Aynı soruya Akşener'in verdiği yanıt da şöyle oldu:

"Valla biz bir buçuk yıla yaklaşan bir süredir Sakarya milletvekilimiz Sayın Ümit Dikbayır ve eşiyle Sakarya’da aynı marketten aynı tüketim maddelerini satın alıyoruz. Ve oradan halkın enflasyonunu hesaplıyoruz. Şimdi sayın Erdoğan bizim bu yaptığımız ölçüm hareketini taklit etmiş güzel bir şey. Fakat Türkiye’de Sayın Erdoğan’ın tutumu ile herkes ve her kurum bir gün terörist olacaktır. Ekonomiyi düzeltemedikçe yani o güveni sağlayamadıkça, adaleti tesis etmedikçe, demokrasi olmadıkça ve kendisini Nobel’e aday gösterilmesi gereken şu meşhur ‘Faiz sebep enflasyon sonuç teorisini’ ispatlayabilmek için herkesi her kurumu her alanı terörist ilan etti. 2018’de terörist ilan edildi bir grup. 31 Mart seçimlerinde tarım üreticileri ve manav veya sebze meyve satan seyyar satıcılar terörist olmuştu. O zaman da tanzim satış mağazaları olmuştu. Aradan zaman geçti 5 büyük zincir marketin teröristleşmeye doğru gittiğini gördük. Ve bu hafta yaptığı çalışmayla da tanzim satış mağazalarını 1000 mağaza ile Türkiye’ye işte her şeyi en ucuza yedirecek Türkiye en ucuz haliyle sunacak diye bir kanaat. Sadece şu cümleyi gören, duyan herhangi bir yatırımcı ister Türk vatandaşı ister yabancı bir şahıs veya bir kurum bu ülkeye Cumhurbaşkanının tarifi ile böyle bir ekonomik modelin işlediği bu ülkeye bir liralık bir dolarlık yatırım yapmaz. Ben herkesi ciddiyete davet ediyorum."

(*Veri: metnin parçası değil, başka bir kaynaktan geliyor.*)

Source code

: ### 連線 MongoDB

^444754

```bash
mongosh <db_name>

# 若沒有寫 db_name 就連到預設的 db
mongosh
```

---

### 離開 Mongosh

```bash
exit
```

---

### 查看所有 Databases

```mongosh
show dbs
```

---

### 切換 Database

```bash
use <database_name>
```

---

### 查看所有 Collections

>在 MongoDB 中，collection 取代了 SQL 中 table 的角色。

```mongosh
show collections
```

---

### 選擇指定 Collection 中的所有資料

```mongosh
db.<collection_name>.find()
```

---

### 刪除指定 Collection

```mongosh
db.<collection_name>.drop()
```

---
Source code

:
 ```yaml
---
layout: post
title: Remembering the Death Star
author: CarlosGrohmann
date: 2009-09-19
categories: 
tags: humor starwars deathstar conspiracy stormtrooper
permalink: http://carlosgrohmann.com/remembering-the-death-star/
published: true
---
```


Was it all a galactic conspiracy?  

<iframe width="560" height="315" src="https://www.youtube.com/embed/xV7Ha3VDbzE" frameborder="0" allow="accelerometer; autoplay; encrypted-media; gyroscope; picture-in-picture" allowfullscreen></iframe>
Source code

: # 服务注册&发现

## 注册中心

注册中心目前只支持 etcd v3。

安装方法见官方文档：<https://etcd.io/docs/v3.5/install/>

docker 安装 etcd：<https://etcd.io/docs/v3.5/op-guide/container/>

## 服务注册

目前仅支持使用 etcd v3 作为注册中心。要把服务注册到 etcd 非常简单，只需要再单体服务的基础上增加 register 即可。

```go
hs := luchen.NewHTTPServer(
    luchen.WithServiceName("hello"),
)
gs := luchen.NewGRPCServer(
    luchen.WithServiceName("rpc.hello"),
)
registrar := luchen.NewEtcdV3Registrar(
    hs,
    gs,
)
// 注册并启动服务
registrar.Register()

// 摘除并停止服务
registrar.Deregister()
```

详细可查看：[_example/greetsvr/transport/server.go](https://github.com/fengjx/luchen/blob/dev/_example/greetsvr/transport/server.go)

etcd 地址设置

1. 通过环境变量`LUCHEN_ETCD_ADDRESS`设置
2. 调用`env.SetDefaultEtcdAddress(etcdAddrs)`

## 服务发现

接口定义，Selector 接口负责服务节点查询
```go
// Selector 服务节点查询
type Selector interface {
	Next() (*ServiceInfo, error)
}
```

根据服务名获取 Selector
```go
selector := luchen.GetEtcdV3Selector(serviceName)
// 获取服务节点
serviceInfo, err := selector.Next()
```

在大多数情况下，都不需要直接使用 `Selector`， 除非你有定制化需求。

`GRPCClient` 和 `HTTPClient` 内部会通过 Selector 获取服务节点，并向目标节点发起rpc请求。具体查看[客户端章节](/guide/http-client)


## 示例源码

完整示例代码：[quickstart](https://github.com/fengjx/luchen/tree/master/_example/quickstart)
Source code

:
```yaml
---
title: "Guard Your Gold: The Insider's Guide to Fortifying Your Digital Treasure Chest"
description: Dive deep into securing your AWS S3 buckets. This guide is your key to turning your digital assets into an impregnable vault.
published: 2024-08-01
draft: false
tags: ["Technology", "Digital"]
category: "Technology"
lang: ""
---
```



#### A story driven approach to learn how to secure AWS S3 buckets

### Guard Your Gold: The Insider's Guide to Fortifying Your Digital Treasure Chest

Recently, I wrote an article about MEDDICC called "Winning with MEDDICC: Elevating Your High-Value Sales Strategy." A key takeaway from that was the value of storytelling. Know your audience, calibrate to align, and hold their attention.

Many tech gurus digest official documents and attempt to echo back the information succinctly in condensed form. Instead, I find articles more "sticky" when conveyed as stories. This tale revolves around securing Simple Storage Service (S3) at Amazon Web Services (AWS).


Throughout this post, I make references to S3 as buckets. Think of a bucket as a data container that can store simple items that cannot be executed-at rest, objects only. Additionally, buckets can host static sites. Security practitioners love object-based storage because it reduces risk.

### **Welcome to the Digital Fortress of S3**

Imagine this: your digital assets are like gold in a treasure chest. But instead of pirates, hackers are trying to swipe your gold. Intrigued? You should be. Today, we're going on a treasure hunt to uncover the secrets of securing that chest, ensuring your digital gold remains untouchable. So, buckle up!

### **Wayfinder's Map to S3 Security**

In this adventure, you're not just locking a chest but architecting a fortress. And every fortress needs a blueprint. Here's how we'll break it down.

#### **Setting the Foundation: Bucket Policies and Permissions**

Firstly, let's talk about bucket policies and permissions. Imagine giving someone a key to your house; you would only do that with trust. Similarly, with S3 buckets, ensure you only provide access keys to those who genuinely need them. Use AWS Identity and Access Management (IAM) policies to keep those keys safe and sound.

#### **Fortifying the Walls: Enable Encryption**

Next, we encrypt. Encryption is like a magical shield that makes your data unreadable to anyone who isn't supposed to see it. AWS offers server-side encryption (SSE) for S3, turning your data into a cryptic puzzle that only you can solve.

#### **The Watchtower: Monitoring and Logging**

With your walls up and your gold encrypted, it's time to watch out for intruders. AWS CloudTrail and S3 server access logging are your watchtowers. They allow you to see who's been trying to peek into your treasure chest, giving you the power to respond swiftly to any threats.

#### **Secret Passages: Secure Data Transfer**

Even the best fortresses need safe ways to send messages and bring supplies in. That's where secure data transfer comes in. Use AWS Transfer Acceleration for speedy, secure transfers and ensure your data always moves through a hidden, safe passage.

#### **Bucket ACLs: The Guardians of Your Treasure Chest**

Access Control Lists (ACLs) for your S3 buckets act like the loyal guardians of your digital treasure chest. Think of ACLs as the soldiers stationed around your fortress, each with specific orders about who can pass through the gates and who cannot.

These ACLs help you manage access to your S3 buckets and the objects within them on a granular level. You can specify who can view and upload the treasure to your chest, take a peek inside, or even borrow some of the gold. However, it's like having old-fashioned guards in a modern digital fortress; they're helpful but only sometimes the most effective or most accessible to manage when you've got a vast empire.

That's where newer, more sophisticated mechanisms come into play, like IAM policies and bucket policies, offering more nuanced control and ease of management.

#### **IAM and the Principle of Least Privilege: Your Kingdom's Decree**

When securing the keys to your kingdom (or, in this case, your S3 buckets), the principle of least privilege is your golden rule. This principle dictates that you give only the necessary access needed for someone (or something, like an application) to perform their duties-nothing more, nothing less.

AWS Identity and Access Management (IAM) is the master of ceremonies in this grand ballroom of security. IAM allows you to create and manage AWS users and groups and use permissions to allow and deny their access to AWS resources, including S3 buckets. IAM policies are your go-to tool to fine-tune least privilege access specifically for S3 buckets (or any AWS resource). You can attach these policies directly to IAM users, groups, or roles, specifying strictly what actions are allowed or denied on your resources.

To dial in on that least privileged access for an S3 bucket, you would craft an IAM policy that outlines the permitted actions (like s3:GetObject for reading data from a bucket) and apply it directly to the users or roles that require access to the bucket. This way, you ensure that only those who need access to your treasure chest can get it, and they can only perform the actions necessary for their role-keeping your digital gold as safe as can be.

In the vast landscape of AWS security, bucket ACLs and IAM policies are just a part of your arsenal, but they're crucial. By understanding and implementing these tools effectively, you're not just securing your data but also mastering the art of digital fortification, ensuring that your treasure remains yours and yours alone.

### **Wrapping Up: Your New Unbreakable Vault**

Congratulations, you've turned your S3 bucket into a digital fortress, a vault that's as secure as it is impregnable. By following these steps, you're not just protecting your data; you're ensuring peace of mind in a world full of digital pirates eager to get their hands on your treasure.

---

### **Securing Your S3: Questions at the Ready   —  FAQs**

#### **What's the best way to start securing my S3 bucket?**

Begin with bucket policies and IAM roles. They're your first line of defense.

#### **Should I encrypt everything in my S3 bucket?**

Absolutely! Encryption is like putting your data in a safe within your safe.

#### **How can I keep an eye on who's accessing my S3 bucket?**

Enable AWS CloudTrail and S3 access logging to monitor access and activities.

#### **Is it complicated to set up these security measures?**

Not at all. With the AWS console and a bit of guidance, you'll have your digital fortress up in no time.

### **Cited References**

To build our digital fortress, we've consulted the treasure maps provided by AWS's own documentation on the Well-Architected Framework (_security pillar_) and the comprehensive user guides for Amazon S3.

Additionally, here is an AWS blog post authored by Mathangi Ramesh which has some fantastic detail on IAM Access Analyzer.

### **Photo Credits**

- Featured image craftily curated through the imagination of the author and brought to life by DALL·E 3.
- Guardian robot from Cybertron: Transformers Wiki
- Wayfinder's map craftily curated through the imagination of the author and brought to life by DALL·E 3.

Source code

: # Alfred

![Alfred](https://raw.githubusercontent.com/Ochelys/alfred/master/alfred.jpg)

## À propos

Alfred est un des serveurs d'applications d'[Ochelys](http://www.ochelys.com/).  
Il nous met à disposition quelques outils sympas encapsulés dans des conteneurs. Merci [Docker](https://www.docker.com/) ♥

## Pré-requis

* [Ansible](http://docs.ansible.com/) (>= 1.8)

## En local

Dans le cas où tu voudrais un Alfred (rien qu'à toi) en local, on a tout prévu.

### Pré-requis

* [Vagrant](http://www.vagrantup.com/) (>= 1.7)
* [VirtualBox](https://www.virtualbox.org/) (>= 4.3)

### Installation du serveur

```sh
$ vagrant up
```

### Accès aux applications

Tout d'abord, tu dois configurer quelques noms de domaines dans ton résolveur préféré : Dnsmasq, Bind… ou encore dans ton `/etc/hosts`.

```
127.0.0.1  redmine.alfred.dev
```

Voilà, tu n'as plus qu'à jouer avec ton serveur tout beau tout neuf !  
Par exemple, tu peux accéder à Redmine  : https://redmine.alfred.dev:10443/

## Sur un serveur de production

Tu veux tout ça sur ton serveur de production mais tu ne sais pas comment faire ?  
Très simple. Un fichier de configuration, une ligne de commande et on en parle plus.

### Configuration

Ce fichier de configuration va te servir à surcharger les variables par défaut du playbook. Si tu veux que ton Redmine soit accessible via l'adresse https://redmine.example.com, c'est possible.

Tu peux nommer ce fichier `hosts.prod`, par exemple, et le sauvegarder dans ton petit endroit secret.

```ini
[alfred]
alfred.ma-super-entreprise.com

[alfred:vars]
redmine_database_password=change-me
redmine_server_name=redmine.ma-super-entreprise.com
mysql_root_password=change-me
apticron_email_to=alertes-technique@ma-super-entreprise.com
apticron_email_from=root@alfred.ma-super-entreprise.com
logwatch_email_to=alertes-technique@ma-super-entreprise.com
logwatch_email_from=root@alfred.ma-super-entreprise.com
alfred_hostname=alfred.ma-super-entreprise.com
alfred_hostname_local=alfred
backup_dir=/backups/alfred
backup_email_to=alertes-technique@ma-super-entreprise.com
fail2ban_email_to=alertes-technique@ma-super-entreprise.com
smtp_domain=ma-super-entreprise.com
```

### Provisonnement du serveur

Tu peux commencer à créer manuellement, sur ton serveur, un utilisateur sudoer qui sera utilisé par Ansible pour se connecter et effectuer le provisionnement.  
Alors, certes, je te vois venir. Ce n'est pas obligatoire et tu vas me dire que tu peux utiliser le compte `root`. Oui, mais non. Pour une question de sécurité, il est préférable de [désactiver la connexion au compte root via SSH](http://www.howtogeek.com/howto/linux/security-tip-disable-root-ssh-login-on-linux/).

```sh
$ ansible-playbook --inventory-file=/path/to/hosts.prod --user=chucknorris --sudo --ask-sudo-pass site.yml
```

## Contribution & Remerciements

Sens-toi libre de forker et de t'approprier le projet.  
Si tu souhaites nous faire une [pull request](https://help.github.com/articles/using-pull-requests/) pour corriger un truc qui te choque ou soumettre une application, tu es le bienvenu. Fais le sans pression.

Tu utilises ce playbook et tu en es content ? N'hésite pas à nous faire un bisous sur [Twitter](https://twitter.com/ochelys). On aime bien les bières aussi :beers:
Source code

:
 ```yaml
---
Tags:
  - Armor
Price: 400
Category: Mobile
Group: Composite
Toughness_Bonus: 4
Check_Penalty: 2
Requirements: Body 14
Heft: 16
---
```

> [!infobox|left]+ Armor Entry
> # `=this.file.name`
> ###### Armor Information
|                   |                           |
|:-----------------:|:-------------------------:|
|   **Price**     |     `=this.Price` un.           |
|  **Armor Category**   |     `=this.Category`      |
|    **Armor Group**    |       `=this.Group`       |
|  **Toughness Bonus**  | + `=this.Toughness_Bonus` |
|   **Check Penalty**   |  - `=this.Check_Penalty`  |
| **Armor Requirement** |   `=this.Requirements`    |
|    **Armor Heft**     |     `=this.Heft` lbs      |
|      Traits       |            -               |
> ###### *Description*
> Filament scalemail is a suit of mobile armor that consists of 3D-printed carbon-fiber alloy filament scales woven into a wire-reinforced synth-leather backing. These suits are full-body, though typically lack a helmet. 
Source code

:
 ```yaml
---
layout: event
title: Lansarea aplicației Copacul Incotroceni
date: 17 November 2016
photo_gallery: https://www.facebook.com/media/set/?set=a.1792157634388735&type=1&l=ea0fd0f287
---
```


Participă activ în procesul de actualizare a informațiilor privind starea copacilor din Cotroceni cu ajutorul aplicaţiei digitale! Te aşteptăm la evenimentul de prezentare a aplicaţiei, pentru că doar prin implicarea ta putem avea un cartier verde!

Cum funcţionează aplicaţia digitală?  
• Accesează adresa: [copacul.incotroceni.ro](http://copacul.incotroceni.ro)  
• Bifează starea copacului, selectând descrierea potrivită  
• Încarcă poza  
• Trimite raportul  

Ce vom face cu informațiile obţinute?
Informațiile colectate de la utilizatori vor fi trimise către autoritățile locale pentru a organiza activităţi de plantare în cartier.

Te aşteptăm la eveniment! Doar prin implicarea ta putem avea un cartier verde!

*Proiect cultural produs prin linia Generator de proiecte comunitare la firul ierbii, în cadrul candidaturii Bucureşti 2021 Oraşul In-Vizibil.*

“BEN DURDUĞUM YERDE DURUYORUM. SAYIN KILIÇDAROĞLU’NUN KENDİSİNE TEŞEKKÜR EDİYORUM”

Kendisinin başbakan adaylığı açıklaması sonrası CHP Lideri Kemal Kılıçdaroğlu'nun yaptığı "Başbakanlık görevini üstlenmesi son derece değerli olur" değerlendirmesi sorulan Akşener, şu yorumu yaptı:

"Kendisine teşekkür ediyorum. ‘Ben Cumhurbaşkanı adayı değilim’ dedim, net bir şekilde. Şimdi cumhurbaşkanı adayı değilsiniz gazeteci olarak siz bana ‘Peki nereye yürüyorsunuz, neye adaysınız’ dersiniz. Nitekim o soruldu. Dolayısıyla ‘Ben de başbakanlığa adayım’ dedim. Bunun anlamı nedir? Partinizi seçimde birinci parti haline her beraber partili arkadaşlarınızla beraber böyle bir sonuç alırsınız o zaman da başbakanlık görevi sizin olur. Yani cumhurbaşkanı adaylığı şahsi bir karar bu. Yani sizin kendinizle ilgili verdiğiniz bir karar. Benim İYİ Parti’de yönetici arkadaşlarım bu duygumu, bu kararımı biliyorlardı ama ben Sayın Kılıçdaroğlu veya bir başka liderle bu konuda oturup bunu konuşmadım. Ama şu biliniyordu, daha evvel üç televizyon programında ‘bu ülkenin önünü tıkayacak bir tutumum olmayacak. Cumhurbaşkanlığı için ona yönelik alt yapı oluşturmak için de çalışmayacağım çalışmıyorum’ demiştim. Dolayısıyla ben durduğum yerde duruyorum. Ama Sayın Kılıçdaroğlu’nun değerlendirmesine de kendisine teşekkür ediyorum, aracılığınızla. Dediğim gibi beni ilgilendiren kendimi ilgilendiren bir karar. Bu elbette kişisel bir karar o kişisel kararımızı da milletimize duyurdum."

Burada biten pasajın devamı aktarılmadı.